Cyclone Yasi batters northeast Australia

Heavy rains, 185 mph winds devastate vegetation, homes

Kristen Gelineau Associated Press

TULLY, Australia – The most powerful storm in a century ripped across Australia’s northeast coast early today, blasting apart houses, laying waste to banana crops and leaving boats lying in the streets of wind- and wave-swept towns.

Authorities said they were surprised to learn at daybreak that no one had been reported killed, but cautioned that bad news could eventually emerge from communities still cut off after the storm, which left several thousand people homeless.

Emergency services fanned out as to assess the damage across a disaster zone stretching more than 190 miles in Queensland state, using chain saws to cut through trees and other debris blocking roads.

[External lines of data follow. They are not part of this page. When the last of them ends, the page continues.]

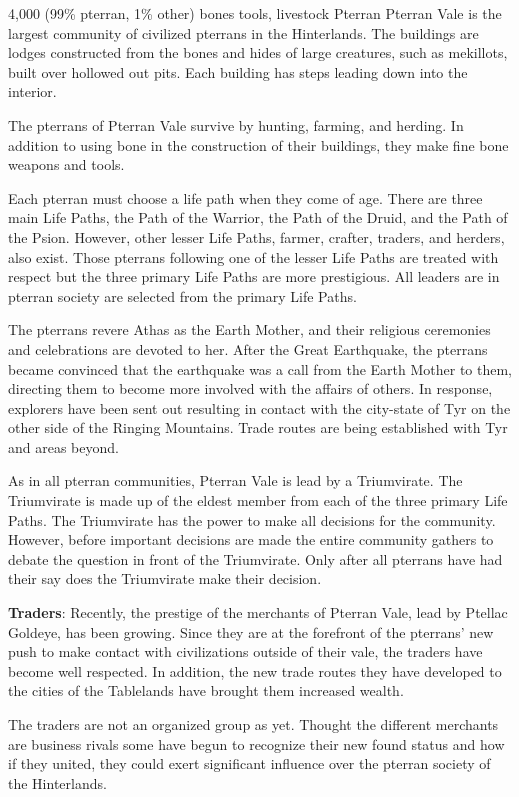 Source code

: {4,000 (99\% pterran, 1\% other)}
{bones tools, livestock}
{Pterran}
{
	Pterran Vale is the largest community of civilized pterrans in the Hinterlands. The buildings are lodges constructed from the bones and hides of large creatures, such as mekillots, built over hollowed out pits. Each building has steps leading down into the interior.
}
{
	The pterrans of Pterran Vale survive by hunting, farming, and herding. In addition to using bone in the construction of their buildings, they make fine bone weapons and tools.

	Each pterran must choose a life path when they come of age. There are three main Life Paths, the Path of the Warrior, the Path of the Druid, and the Path of the Psion. However, other lesser Life Paths, farmer, crafter, traders, and herders, also exist. Those pterrans following one of the lesser Life Paths are treated with respect but the three primary Life Paths are more prestigious. All leaders are in pterran society are selected from the primary Life Paths.

	The pterrans revere Athas as the Earth Mother, and their religious ceremonies and celebrations are devoted to her. After the Great Earthquake, the pterrans became convinced that the earthquake was a call from the Earth Mother to them, directing them to become more involved with the affairs of others. In response, explorers have been sent out resulting in contact with the city-state of Tyr on the other side of the Ringing Mountains. Trade routes are being established with Tyr and areas beyond.
}
{
	As in all pterran communities, Pterran Vale is lead by a Triumvirate. The Triumvirate is made up of the eldest member from each of the three primary Life Paths. The Triumvirate has the power to make all decisions for the community. However, before important decisions are made the entire community gathers to debate the question in front of the Triumvirate. Only after all pterrans have had their say does the Triumvirate make their decision.
}
{
	\textbf{Traders}: Recently, the prestige of the merchants of Pterran Vale, lead by Ptellac Goldeye, has been growing. Since they are at the forefront of the pterrans' new push to make contact with civilizations outside of their vale, the traders have become well respected. In addition, the new trade routes they have developed to the cities of the Tablelands have brought them increased wealth.

	The traders are not an organized group as yet. Thought the different merchants are business rivals some have begun to recognize their new found status and how if they united, they could exert significant influence over the pterran society of the Hinterlands.
}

Cyclone Yasi was moving inland and losing power today. But drenching rains were still falling, adding woes to a state where Australia’s worst flooding in decades has killed 35 people since late November.

Hundreds of thousands of people spent the night huddled in evacuation centers or bunkered in their homes as the cyclone hit, packing howling winds gusting to 185 mph and causing tidal surges that swamped coastal areas.

“Nothing’s been spared. The devastation is phenomenal, like nothing I’ve ever experienced,” David Brook, the manager of a resort at Mission Beach, where the core of the storm hit the coast around midnight, told Australian Broadcasting Corp. radio.

“Vegetation has been reduced to sticks,” said Sgt. Dan Gallagher, a Mission Beach police officer.

At Tully, about 12 miles inland along the storm’s path, the main street was littered with twisted pieces of metal that were once house roofs and jagged shards of glass from shattered shopfront windows. Queensland state Premier Anna Bligh said one in three houses in the town of 3,500 people either were demolished by the storm or had the roof ripped off.

Tully and Mission Beach were among a handful of towns in a relatively narrow band that bore the brunt of Yasi’s fury as it stormed ashore.

The main coastal highway was a slalom course of downed trees and power lines, surrounded by scenes of devastation: roofs peeled back from houses, fields of sugar cane and banana shredded and flattened, once-green expanses stripped to brown soil.